▶ EXERCISE REQUIREMENTS
Return only those lines of the material that contain "this".
Start of EXTRACTED INFORMATION
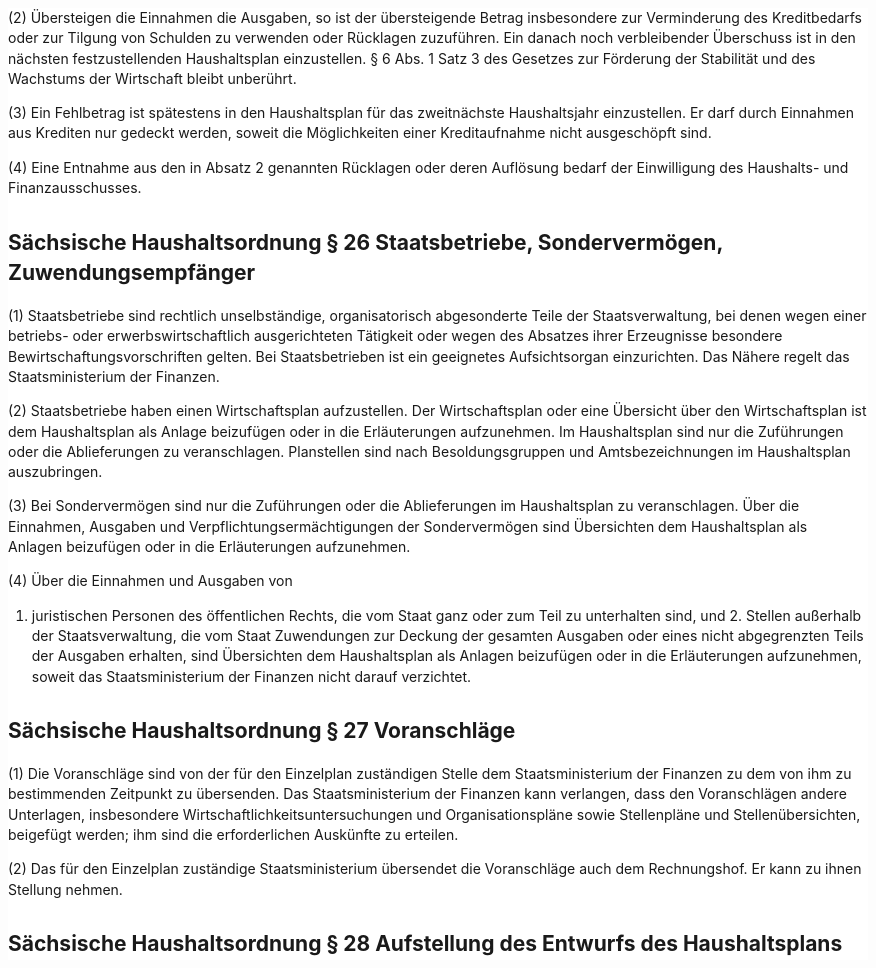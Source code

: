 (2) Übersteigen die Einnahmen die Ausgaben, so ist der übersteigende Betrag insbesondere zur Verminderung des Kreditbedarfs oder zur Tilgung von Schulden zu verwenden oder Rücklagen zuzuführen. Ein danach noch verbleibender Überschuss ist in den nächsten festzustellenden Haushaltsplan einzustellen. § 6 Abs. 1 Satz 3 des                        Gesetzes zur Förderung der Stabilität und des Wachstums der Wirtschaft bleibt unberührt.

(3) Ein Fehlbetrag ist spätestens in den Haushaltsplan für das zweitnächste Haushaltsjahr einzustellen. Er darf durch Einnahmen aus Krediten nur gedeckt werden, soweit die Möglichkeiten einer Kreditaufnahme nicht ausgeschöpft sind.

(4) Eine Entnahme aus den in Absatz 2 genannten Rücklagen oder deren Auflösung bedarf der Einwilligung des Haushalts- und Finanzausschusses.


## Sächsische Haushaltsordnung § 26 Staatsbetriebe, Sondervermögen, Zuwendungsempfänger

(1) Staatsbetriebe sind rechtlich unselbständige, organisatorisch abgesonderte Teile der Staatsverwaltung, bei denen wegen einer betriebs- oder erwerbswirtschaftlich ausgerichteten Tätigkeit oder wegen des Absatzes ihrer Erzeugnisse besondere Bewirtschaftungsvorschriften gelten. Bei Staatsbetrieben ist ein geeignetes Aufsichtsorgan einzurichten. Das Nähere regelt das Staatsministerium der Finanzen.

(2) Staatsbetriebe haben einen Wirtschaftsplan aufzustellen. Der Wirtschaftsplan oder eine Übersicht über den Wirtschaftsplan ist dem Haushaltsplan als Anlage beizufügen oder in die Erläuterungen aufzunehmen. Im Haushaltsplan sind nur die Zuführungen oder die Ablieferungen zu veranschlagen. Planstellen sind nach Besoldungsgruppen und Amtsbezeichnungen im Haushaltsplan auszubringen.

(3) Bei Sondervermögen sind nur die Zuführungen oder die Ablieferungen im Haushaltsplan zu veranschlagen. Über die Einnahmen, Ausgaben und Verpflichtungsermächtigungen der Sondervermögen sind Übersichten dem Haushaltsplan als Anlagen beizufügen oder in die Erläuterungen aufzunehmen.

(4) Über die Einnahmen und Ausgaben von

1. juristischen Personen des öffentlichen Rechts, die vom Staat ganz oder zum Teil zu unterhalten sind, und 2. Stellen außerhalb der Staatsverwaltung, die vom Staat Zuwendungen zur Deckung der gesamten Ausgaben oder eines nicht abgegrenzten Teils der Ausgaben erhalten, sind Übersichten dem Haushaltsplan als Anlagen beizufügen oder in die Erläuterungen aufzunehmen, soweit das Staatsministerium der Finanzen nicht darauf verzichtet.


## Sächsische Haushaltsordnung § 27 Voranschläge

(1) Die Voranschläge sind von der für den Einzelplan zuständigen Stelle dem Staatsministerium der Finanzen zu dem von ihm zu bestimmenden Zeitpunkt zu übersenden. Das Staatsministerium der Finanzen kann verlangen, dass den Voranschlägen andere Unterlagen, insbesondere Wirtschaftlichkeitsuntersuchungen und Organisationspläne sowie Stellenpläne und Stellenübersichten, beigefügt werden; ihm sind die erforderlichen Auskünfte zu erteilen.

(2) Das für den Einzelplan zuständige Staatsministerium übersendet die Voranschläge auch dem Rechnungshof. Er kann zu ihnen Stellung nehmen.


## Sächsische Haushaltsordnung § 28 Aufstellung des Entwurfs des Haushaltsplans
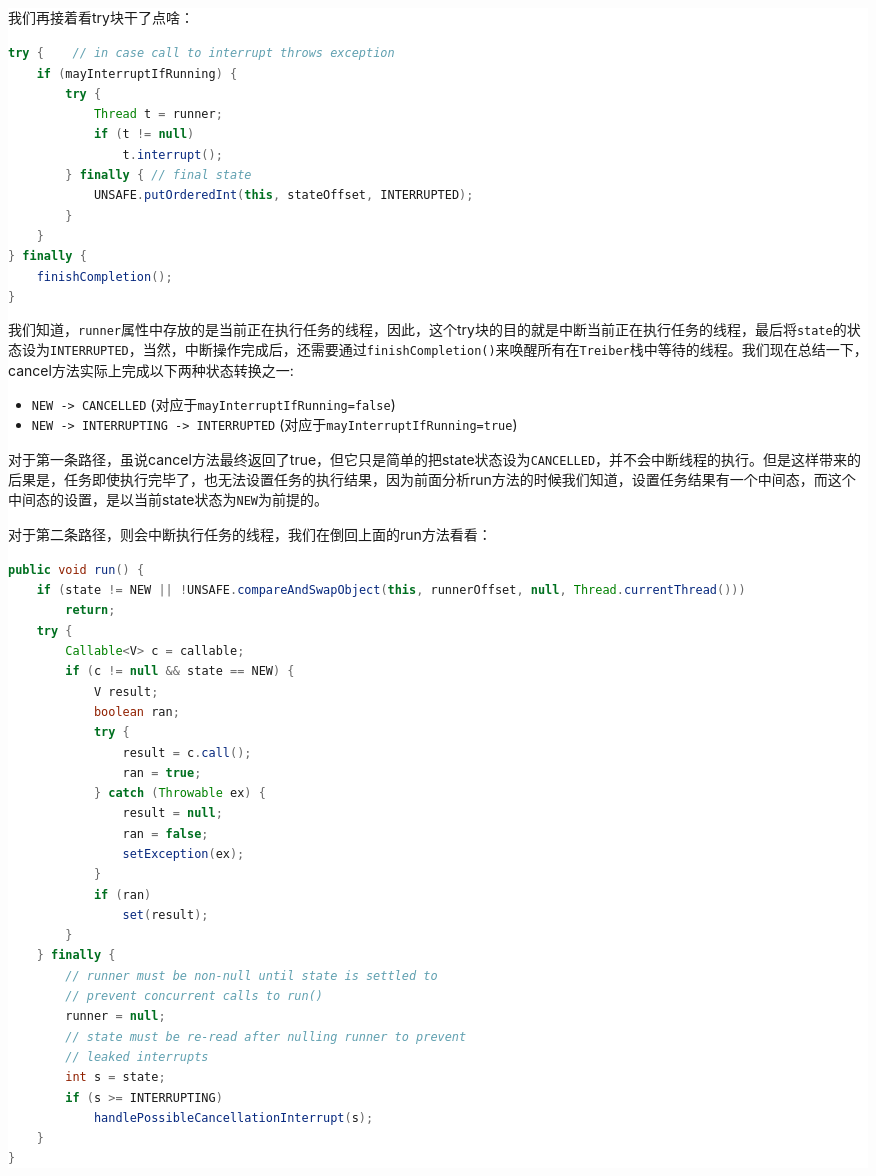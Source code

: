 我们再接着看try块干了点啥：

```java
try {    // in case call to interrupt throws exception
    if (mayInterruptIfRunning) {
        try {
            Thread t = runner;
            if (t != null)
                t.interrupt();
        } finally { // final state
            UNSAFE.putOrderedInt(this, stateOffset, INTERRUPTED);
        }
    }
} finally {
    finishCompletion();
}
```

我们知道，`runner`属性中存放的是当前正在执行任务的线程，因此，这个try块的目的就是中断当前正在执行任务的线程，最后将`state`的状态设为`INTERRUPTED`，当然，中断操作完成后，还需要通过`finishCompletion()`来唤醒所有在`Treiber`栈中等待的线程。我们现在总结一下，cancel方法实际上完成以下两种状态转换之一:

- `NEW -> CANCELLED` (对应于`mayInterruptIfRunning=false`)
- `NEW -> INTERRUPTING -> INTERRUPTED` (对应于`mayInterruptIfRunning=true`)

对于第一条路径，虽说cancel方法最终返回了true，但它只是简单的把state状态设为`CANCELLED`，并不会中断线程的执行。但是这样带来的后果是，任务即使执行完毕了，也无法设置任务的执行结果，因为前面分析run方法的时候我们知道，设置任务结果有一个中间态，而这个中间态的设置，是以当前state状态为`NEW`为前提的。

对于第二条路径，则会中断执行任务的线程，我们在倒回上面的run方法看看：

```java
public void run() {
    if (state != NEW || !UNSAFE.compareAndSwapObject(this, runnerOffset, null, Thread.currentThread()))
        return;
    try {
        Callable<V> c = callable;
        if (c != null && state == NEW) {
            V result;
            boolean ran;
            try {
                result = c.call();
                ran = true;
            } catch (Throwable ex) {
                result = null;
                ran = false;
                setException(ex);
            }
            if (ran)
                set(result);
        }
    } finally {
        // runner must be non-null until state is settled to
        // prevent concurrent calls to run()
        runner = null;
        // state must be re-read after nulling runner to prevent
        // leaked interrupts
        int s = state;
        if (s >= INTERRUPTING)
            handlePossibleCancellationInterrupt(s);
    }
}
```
End of EXTRACTED INFORMATION
▶ COMPLETED TASK
            UNSAFE.putOrderedInt(this, stateOffset, INTERRUPTED);
    if (state != NEW || !UNSAFE.compareAndSwapObject(this, runnerOffset, null, Thread.currentThread()))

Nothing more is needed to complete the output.